Gefährliche Panikmache

Da es sich hier aber auch um einen Todesfall handelt, beobachten die Forschenden den Fall trotzdem und wollen ihn genauer untersuchen. Einen Grund die Impfungen zu unterbrechen, sieht die Forschung aber nicht.

Im Gegenteil: Der Leiter der Spezialeinheit für hochansteckende Infektionen am Klinikum München-Schwabing, Clemens Wendtner, sagt, dass das nur Unsicherheit schüre, die nicht gerechtfertigt sei und sogar gefährlich sei. Dabei verweist Wendtner auf Großbritannien, wo bereits elf Millionen Dosen von Astra-Zeneca verimpft wurden und es bisher keine relevanten Sicherheitsbedenken gibt.

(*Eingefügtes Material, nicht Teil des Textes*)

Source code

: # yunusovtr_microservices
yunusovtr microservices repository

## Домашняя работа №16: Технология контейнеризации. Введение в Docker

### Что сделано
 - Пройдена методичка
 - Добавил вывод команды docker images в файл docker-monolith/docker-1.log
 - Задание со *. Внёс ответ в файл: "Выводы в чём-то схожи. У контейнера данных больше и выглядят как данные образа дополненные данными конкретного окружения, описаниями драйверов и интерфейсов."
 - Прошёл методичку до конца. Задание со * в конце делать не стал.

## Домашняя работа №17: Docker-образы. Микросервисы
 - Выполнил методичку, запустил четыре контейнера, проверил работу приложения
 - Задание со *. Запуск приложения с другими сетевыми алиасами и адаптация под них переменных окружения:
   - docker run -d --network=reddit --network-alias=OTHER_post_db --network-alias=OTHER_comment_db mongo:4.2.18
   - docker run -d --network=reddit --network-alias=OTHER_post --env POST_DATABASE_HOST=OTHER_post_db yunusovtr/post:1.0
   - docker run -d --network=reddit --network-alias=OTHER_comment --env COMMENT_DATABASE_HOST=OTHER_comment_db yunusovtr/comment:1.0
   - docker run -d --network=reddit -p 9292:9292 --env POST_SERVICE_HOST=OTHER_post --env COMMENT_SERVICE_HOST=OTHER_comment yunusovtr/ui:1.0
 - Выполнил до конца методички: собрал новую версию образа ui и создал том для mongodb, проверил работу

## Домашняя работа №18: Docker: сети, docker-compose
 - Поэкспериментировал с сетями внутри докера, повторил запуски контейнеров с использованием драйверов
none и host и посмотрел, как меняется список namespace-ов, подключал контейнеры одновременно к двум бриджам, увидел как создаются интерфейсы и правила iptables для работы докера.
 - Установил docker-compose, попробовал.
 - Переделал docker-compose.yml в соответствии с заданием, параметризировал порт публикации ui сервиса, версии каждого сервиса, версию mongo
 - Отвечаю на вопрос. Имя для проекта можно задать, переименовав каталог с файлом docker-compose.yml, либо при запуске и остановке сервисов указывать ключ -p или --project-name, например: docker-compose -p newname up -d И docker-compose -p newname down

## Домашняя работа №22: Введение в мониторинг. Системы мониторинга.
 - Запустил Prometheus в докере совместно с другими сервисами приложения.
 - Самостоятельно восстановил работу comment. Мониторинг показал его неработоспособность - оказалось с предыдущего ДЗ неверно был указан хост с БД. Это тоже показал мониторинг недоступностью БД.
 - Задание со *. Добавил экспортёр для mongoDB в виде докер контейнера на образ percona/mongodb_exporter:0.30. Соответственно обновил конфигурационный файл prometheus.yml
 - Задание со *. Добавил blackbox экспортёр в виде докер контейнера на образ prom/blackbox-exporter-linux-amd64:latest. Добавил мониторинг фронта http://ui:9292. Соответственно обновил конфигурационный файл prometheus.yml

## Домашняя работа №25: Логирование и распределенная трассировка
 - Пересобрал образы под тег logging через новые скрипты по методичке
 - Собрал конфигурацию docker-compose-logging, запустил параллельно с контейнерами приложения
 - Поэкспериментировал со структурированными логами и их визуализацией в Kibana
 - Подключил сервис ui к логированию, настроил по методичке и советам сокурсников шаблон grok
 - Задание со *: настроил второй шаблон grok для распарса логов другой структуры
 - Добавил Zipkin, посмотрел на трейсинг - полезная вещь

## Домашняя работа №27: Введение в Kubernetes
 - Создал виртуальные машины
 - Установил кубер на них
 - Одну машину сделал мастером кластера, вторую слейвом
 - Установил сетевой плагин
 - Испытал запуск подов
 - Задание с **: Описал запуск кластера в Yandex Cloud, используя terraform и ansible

Impfungen in Deutschland nicht ausgesetzt

In Deutschland gibt es laut dem Paul-Ehrlich-Institut, das Impfstoffe auf Sicherheit prüft, bisher keine Hinweise auf einen Todesfall, der durch eine Astra-Zeneca-Impfung ausgelöst wurde. Bis gestern wurden in Deutschland elf Thrombose-Fälle nach einer Impfung gemeldet, von denen vier Betroffene verstorben sind. Das sind aber immer noch deutlich weniger als im Durchschnitt auch ohne Impfung eine tödliche Thrombose erleiden, betont Matthias Wurms.

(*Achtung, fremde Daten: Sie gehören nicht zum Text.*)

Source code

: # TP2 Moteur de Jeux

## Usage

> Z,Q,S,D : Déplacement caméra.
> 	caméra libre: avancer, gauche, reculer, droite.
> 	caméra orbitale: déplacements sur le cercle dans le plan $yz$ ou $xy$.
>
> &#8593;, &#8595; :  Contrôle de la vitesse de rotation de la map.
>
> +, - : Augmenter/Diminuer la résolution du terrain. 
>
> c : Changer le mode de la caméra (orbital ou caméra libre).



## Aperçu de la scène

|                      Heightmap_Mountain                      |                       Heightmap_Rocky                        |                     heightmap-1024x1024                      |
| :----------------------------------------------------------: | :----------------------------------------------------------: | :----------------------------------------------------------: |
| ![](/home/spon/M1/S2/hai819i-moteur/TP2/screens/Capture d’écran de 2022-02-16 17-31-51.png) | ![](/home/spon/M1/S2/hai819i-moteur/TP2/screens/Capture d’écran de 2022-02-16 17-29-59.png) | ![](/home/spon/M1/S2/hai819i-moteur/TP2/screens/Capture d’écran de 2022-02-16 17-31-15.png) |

Das Paul-Ehrlich-Institut warnt deshalb auch, dass es auf jeden Fall gefährlicher sei, sich nicht impfen zu lassen. Denn von allen Patientinnen und Patienten, die an Covid-19 erkranken, entwickeln sogar 15 Prozent Thromboembolien. Das Risiko, eine Thrombose durch eine Covid-19-Erkrankung zu entwickeln, ist also vielfach größer, als wenn man sich impfen lässt.

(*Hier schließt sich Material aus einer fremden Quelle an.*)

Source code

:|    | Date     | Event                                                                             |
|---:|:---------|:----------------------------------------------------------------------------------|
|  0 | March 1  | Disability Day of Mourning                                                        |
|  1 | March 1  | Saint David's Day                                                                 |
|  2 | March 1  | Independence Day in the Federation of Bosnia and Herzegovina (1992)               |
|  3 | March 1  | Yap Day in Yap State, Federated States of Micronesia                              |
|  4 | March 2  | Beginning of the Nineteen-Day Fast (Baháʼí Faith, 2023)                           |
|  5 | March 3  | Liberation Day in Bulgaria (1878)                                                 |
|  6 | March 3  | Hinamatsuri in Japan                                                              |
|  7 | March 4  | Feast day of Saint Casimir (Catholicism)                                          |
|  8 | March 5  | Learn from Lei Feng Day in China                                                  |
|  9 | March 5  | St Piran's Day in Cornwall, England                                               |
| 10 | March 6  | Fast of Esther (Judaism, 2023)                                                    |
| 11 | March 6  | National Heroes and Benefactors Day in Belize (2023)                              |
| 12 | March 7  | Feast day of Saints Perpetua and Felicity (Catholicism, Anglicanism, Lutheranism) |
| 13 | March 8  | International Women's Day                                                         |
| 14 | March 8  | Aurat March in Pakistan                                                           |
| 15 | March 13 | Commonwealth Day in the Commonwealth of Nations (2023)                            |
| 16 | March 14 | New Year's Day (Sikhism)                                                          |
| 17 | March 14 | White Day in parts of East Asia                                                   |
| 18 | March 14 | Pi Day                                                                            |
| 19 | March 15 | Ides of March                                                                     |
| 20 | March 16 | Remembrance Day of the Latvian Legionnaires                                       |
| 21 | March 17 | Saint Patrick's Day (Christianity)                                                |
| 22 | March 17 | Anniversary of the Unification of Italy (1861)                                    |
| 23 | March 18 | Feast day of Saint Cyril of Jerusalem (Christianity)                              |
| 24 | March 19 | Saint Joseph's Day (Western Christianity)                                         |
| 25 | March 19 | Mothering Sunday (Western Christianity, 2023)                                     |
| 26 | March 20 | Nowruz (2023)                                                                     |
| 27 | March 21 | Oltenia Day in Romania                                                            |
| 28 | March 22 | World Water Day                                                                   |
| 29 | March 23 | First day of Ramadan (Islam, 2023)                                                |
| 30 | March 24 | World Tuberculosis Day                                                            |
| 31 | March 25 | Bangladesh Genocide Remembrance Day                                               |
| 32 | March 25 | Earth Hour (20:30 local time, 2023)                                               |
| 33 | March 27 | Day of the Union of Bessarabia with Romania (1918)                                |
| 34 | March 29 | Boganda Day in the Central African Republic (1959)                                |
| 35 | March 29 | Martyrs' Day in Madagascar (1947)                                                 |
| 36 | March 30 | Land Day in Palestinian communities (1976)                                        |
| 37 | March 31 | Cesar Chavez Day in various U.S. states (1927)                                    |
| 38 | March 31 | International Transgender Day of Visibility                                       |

"Von allen Patientinnen und Patienten, die an Covid-19 erkranken, entwickeln sogar 15 Prozent Thromboembolien – das Risiko ist also um ein mehrere hundertfaches größer als wenn man sich impfen lässt."
Matthias Wurms, Deutschlandfunk-Nova-Reporter

Gerade der Impfstoff von Astra-Zeneca schützt zu fast 100 Prozent, wenn es darum geht, schwere Verläufe von Covid-19 zu verhindern, wie Studien in Großbritannien gezeigt haben. Das schlechte Image hat der Impfstoff also zu unrecht erhalten, sagt Matthias Wurms.